As a kid, for me, part of the Most Wonderful Time of the Year was what was on prime time. My kids have DVD collections of all the old Christmas specials and look at me aghast when I explain that in my younger years, Rudolph only came on television once a year one time. If you saw it, you saw it and if you didn't, too bad for you.
It's my version of walking to school in the snow uphill both ways.
My kids are amazed at how hard we had it back in the day when it came to viewing our favorite Christmas specials.
I tell them it built character.
Truth be told, I was an absolute holiday special junkie. I watched all the claymation and bad animation broadcasts. I watched the Mandrell sisters. I watched the Donnie and Marie extravaganza.
And then there was my favorite (aside from Rudolph, of course).
The Bing Crosby Christmas Special.
Bing hosted a Christmas special each year on ABC for many years. Those specials were a cornerstone of the season for me until his final broadcast in 1977 when I was ten. We had his White Christmas album on LP and his smooth crooning seemed the very sound of Noel to me and to be able to watch the man that matched the voice on the console set in the family room, well, it was the stuff of magic.
Perhaps because he looked like a suburban dad, not some exotic star from distant Hollywood (which, given the fact I spent most of my growing up years living outside of L.A. makes Hollywood not so distant...) but someone you could run into at the grocery store, he seemed the image of reliable Christmas authority. While I don't remember many of the details of his yearly Yuletide show, there is one episode that stands out in memory. It took place in what was supposed to be Bing's home and he and his wife were awaiting the arrival of some of their grown kids, with blizzard-like conditions eminent and Bing being given the perfect opportunity to sing "White Christmas".
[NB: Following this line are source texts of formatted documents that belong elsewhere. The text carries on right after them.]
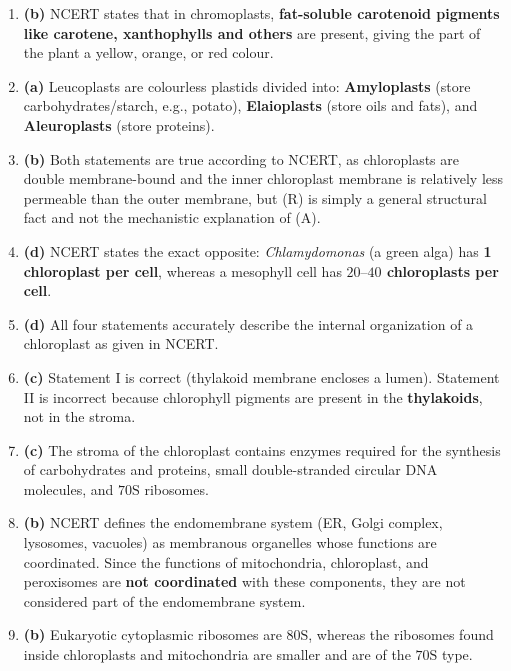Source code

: \documentclass[11pt, a4paper]{article}
\begin{document}
\begin{enumerate}[label=\textbf{\arabic*.}, leftmargin=*, itemsep=6pt]
    \item \textbf{(b)} NCERT states that in chromoplasts, \textbf{fat-soluble carotenoid pigments like carotene, xanthophylls and others} are present, giving the part of the plant a yellow, orange, or red colour.

    \item \textbf{(a)} Leucoplasts are colourless plastids divided into: \textbf{Amyloplasts} (store carbohydrates/starch, e.g., potato), \textbf{Elaioplasts} (store oils and fats), and \textbf{Aleuroplasts} (store proteins).

    \item \textbf{(b)} Both statements are true according to NCERT, as chloroplasts are double membrane-bound and the inner chloroplast membrane is relatively less permeable than the outer membrane, but (R) is simply a general structural fact and not the mechanistic explanation of (A).

    \item \textbf{(d)} NCERT states the exact opposite: \textit{Chlamydomonas} (a green alga) has \textbf{1 chloroplast per cell}, whereas a mesophyll cell has \textbf{$20\text{--}40$ chloroplasts per cell}.

    \item \textbf{(d)} All four statements accurately describe the internal organization of a chloroplast as given in NCERT.

    \item \textbf{(c)} Statement I is correct (thylakoid membrane encloses a lumen). Statement II is incorrect because chlorophyll pigments are present in the \textbf{thylakoids}, not in the stroma.

    \item \textbf{(c)} The stroma of the chloroplast contains enzymes required for the synthesis of carbohydrates and proteins, small double-stranded circular DNA molecules, and $70\text{S}$ ribosomes.

    \item \textbf{(b)} NCERT defines the endomembrane system (ER, Golgi complex, lysosomes, vacuoles) as membranous organelles whose functions are coordinated. Since the functions of mitochondria, chloroplast, and peroxisomes are \textbf{not coordinated} with these components, they are not considered part of the endomembrane system.

    \item \textbf{(b)} Eukaryotic cytoplasmic ribosomes are \textbf{$80\text{S}$}, whereas the ribosomes found inside chloroplasts and mitochondria are smaller and are of the \textbf{$70\text{S}$} type.


\end{enumerate}
\end{document}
The very set and scene of Christmas.
And in my young mind, the images of their 'home' and the blanket of 'snowfall' and the anticipation of 'arriving guests' became a standard of what a holiday should look and sound like.
Because there are those Christmases past that you hold dear in your memory.
And then there are those Christmases you hold dear that you actually never had.
But you still think somehow that's how Christmas is supposed to be.
If I could just get the house looking a certain way. If I'd just gotten those sugar cookies decorated. If it would just get a little colder than 50 degrees. If the kids were in hand-smocked jumpers. If we could just go ice skating and if there was just some hot cocoa and if carolers showed up at just the right time and if there could be some snowflakes falling on cue and if the Christmas tree were not just a hodgepodge but a true decor designer piece...
Then Bing could be proud.
Because truth be told, the Bing Crosby Christmas Special was not shot in a home snuggled in the snowy mountains alongside a lake. It was shot in Burbank. On a set. And the snow that was coming down was plastic. And those grown kids who struggled through the pretend blizzard would go on to write a very unflattering book about their father and his struggles with rage and alcohol.
And that's not a holiday special I would care to replicate.
Present. A fabulous gift. The ability to enjoy the season we are in, with its hectic schedule and mess and unscripted events. To be present.
To soak it in, imperfections and all.